Cartão Postal paraguaio, 1916, disponível para consulta no Portal Guaraní
Cartão Postal paraguaio, 1916, disponível para consulta no Portal Guaraní

 O termo encontrou sentido até na economia. Mexicanizar nessa área significa apostar nas maquilas, como são conhecidas as linhas de montagem industriais voltadas à exportação e que, via de regra, superexploram o trabalhador. Enfim, quando alguém diz que um país está se mexicanizando, costuma não ser boa coisa.

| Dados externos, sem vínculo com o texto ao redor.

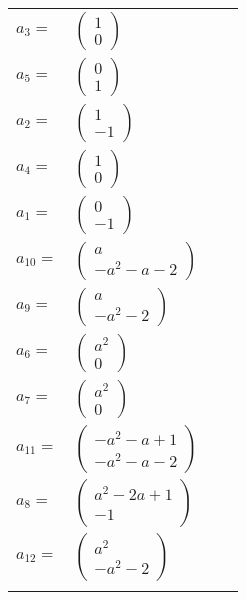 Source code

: \documentclass[1p]{elsarticle_modified}
\theoremstyle{definition}
\begin{document}
\begin{tabular}{m{7pt} m{180pt} m{7pt} m{180pt} }
\flushright $a_{3}=$&$\begin{pmatrix}1\\0\end{pmatrix}$ \\
\flushright $a_{5}=$&$\begin{pmatrix}0\\1\end{pmatrix}$ \\
\flushright $a_{2}=$&$\begin{pmatrix}1\\-1\end{pmatrix}$ \\
\flushright $a_{4}=$&$\begin{pmatrix}1\\0\end{pmatrix}$ \\
\flushright $a_{1}=$&$\begin{pmatrix}0\\-1\end{pmatrix}$ \\
\flushright $a_{10}=$&$\begin{pmatrix}a\\- a^2- a-2\end{pmatrix}$ \\
\flushright $a_{9}=$&$\begin{pmatrix}a\\- a^2-2\end{pmatrix}$ \\
\flushright $a_{6}=$&$\begin{pmatrix}a^2\\0\end{pmatrix}$ \\
\flushright $a_{7}=$&$\begin{pmatrix}a^2\\0\end{pmatrix}$ \\
\flushright $a_{11}=$&$\begin{pmatrix}- a^2- a+1\\- a^2- a-2\end{pmatrix}$ \\
\flushright $a_{8}=$&$\begin{pmatrix}a^2-2 a+1\\-1\end{pmatrix}$ \\
\flushright $a_{12}=$&$\begin{pmatrix}a^2\\- a^2-2\end{pmatrix}$\\&\end{tabular}
\end{document}
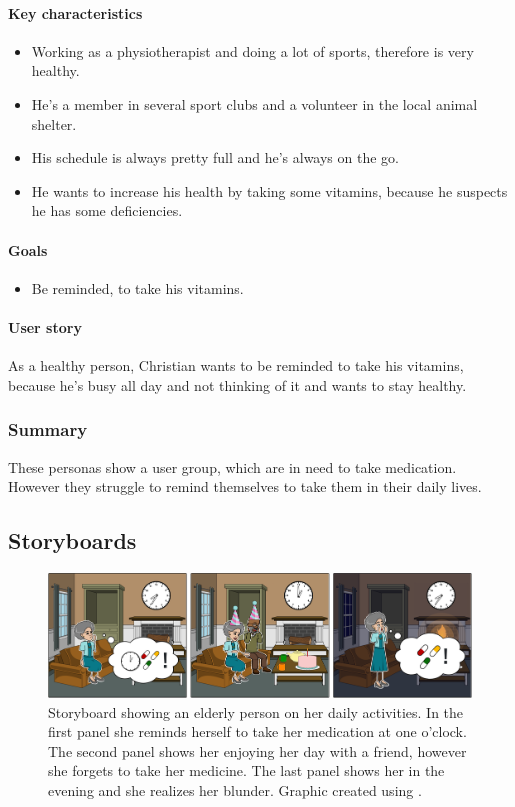 \documentclass[conference]{IEEEtran}
\begin{document}
\paragraph*{Key characteristics}
\begin{itemize}[leftmargin=1.25cm]
	\item Working as a physiotherapist and doing a lot of sports, therefore is very healthy.
	\item He's a member in several sport clubs and a volunteer in the local animal shelter.
	\item His schedule is always pretty full and he's always on the go.
	\item He wants to increase his health by taking some vitamins, because he suspects he has some deficiencies.
\end{itemize}

\paragraph*{Goals}
\begin{itemize}[leftmargin=1.25cm]
	\item Be reminded, to take his vitamins.

\end{itemize}

\paragraph*{User story}
As a healthy person, Christian wants to be reminded to take his vitamins, because he's busy all day and
not thinking of it and wants to stay healthy.

\subsubsection{Summary}
These personas show a user group, which are in need to take medication. However they struggle to 
remind themselves to take them in their daily lives.

\subsection{Storyboards}
\begin{figure}
	\includegraphics[width=\linewidth]{images/storyboard01.png}
	\caption
	{Storyboard showing an elderly person on her daily activities.
		In the first panel she reminds herself to take her medication at one o'clock.
		The second panel shows her enjoying her day with a friend, however she forgets to take her medicine.
		The last panel shows her in the evening and she realizes her blunder.
		Graphic created using \cite{storyboard}.}
	\label{fig:storyboard1}
\end{figure}
\end{document}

Quando estive em Assunção, em dezembro, para investigar a crescente migração  de jovens paraguaios rumo ao Brasil, foi justamente isso que ouvi de interlocutores sobre a situação do Paraguai. As agruras que atingem a população local estão cada vez mais parecidas às enfrentadas pelos mexicanos – escalada da violência, tráfico de drogas e corrupção política.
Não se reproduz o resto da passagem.